━━━━━ Data section ━━━━━

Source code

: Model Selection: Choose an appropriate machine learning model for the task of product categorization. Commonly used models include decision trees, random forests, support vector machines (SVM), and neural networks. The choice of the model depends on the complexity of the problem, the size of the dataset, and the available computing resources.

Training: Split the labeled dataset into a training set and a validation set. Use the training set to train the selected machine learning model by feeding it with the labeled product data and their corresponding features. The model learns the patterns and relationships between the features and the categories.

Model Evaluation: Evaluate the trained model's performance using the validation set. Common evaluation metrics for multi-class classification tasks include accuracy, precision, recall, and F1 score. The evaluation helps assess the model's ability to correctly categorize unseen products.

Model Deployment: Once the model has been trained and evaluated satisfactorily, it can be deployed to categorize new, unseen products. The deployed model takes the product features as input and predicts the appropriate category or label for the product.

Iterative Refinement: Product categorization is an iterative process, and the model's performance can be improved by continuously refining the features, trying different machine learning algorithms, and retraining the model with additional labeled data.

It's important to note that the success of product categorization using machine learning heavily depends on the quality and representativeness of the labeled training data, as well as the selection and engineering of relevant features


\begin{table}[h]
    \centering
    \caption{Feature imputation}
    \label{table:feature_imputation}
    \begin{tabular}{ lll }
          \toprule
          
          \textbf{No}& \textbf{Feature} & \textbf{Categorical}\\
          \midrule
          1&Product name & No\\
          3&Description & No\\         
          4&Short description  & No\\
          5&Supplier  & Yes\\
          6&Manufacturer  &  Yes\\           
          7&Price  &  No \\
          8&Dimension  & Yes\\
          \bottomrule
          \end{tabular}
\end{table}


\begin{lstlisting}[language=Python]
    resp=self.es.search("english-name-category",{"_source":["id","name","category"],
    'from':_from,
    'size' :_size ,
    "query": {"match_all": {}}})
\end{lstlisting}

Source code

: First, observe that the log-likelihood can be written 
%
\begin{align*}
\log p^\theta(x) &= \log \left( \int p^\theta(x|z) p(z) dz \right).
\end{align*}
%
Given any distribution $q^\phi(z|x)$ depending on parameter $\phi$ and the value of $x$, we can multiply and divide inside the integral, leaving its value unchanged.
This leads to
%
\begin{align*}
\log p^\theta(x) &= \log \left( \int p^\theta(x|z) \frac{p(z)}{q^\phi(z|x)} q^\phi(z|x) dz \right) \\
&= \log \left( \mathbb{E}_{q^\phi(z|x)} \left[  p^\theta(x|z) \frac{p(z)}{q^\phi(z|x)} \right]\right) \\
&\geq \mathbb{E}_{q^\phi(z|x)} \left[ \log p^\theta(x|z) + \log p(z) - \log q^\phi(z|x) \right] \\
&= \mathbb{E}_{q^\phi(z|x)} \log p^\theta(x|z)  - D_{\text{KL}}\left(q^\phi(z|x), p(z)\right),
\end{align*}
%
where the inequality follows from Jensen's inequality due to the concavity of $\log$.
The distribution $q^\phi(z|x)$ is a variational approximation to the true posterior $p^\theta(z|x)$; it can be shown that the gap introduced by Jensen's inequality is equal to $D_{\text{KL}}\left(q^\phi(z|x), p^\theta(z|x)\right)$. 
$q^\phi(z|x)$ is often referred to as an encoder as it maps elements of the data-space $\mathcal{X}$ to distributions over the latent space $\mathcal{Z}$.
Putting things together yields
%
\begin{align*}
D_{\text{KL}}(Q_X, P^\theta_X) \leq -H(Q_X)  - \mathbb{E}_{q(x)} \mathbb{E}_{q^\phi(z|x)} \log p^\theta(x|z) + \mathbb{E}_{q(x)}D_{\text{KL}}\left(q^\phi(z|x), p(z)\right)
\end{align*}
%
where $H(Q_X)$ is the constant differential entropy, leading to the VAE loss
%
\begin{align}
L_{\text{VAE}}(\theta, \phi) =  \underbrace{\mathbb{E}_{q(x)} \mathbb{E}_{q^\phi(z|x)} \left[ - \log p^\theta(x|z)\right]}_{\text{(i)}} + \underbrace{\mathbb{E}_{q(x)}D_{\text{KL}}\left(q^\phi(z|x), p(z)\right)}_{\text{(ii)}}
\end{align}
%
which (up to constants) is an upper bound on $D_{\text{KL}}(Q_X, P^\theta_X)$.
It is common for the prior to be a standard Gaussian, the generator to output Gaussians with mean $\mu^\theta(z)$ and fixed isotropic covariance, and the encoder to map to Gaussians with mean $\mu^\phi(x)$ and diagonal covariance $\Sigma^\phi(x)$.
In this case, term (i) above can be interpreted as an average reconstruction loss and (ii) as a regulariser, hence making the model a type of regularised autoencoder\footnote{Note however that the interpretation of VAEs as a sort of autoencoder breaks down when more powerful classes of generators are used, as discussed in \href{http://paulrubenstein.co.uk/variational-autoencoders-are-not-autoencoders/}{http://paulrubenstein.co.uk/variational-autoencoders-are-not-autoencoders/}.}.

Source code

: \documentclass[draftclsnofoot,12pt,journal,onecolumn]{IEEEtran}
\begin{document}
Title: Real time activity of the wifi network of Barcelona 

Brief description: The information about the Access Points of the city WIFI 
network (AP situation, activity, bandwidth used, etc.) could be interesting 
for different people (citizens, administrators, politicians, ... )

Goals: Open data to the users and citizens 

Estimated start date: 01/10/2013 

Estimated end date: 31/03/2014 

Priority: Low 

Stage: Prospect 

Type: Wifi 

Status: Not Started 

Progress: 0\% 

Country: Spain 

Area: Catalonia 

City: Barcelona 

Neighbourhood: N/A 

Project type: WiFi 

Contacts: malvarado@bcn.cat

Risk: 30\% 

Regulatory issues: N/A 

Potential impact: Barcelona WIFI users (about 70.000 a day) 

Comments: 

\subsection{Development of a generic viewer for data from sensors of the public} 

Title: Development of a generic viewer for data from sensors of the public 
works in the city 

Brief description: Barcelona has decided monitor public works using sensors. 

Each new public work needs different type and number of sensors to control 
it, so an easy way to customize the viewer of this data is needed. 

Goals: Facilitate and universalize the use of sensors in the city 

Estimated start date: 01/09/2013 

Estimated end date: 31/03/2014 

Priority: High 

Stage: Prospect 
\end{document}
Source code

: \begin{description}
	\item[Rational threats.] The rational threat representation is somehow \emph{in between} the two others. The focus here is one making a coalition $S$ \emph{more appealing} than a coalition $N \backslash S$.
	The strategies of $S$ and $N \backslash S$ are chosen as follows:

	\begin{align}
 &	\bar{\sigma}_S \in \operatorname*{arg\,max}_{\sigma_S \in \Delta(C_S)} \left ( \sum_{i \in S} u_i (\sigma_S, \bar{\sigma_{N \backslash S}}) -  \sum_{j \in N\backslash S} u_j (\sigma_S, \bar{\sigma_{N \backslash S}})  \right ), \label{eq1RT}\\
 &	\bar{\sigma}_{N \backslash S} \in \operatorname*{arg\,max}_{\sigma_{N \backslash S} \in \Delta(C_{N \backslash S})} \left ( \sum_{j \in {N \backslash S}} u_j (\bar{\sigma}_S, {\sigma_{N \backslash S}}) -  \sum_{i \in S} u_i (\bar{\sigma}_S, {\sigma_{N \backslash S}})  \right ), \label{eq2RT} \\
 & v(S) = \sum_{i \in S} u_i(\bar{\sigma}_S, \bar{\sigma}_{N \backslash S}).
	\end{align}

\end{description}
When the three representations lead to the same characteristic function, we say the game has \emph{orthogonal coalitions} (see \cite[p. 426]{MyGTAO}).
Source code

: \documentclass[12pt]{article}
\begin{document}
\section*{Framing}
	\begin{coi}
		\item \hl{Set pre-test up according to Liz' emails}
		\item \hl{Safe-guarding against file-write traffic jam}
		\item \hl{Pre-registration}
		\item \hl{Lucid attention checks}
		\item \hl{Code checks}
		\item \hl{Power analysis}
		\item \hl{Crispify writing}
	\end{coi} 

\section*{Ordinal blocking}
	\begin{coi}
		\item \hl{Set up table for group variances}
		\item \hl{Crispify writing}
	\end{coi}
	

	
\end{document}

━━━━━

§ Work to be completed: Reproduce exactly the lines from the one containing "coalition $N \backslash S$." through the last line of the records above, including both, and nothing else.

§ Task output:
	\item[Rational threats.] The rational threat representation is somehow \emph{in between} the two others. The focus here is one making a coalition $S$ \emph{more appealing} than a coalition $N \backslash S$.
	The strategies of $S$ and $N \backslash S$ are chosen as follows:

	\begin{align}
 &	\bar{\sigma}_S \in \operatorname*{arg\,max}_{\sigma_S \in \Delta(C_S)} \left ( \sum_{i \in S} u_i (\sigma_S, \bar{\sigma_{N \backslash S}}) -  \sum_{j \in N\backslash S} u_j (\sigma_S, \bar{\sigma_{N \backslash S}})  \right ), \label{eq1RT}\\
 &	\bar{\sigma}_{N \backslash S} \in \operatorname*{arg\,max}_{\sigma_{N \backslash S} \in \Delta(C_{N \backslash S})} \left ( \sum_{j \in {N \backslash S}} u_j (\bar{\sigma}_S, {\sigma_{N \backslash S}}) -  \sum_{i \in S} u_i (\bar{\sigma}_S, {\sigma_{N \backslash S}})  \right ), \label{eq2RT} \\
 & v(S) = \sum_{i \in S} u_i(\bar{\sigma}_S, \bar{\sigma}_{N \backslash S}).
	\end{align}

\end{description}
When the three representations lead to the same characteristic function, we say the game has \emph{orthogonal coalitions} (see \cite[p. 426]{MyGTAO}).
Source code

: \documentclass[12pt]{article}
\begin{document}
\section*{Framing}
	\begin{coi}
		\item \hl{Set pre-test up according to Liz' emails}
		\item \hl{Safe-guarding against file-write traffic jam}
		\item \hl{Pre-registration}
		\item \hl{Lucid attention checks}
		\item \hl{Code checks}
		\item \hl{Power analysis}
		\item \hl{Crispify writing}
	\end{coi} 

\section*{Ordinal blocking}
	\begin{coi}
		\item \hl{Set up table for group variances}
		\item \hl{Crispify writing}
	\end{coi}
	

	
\end{document}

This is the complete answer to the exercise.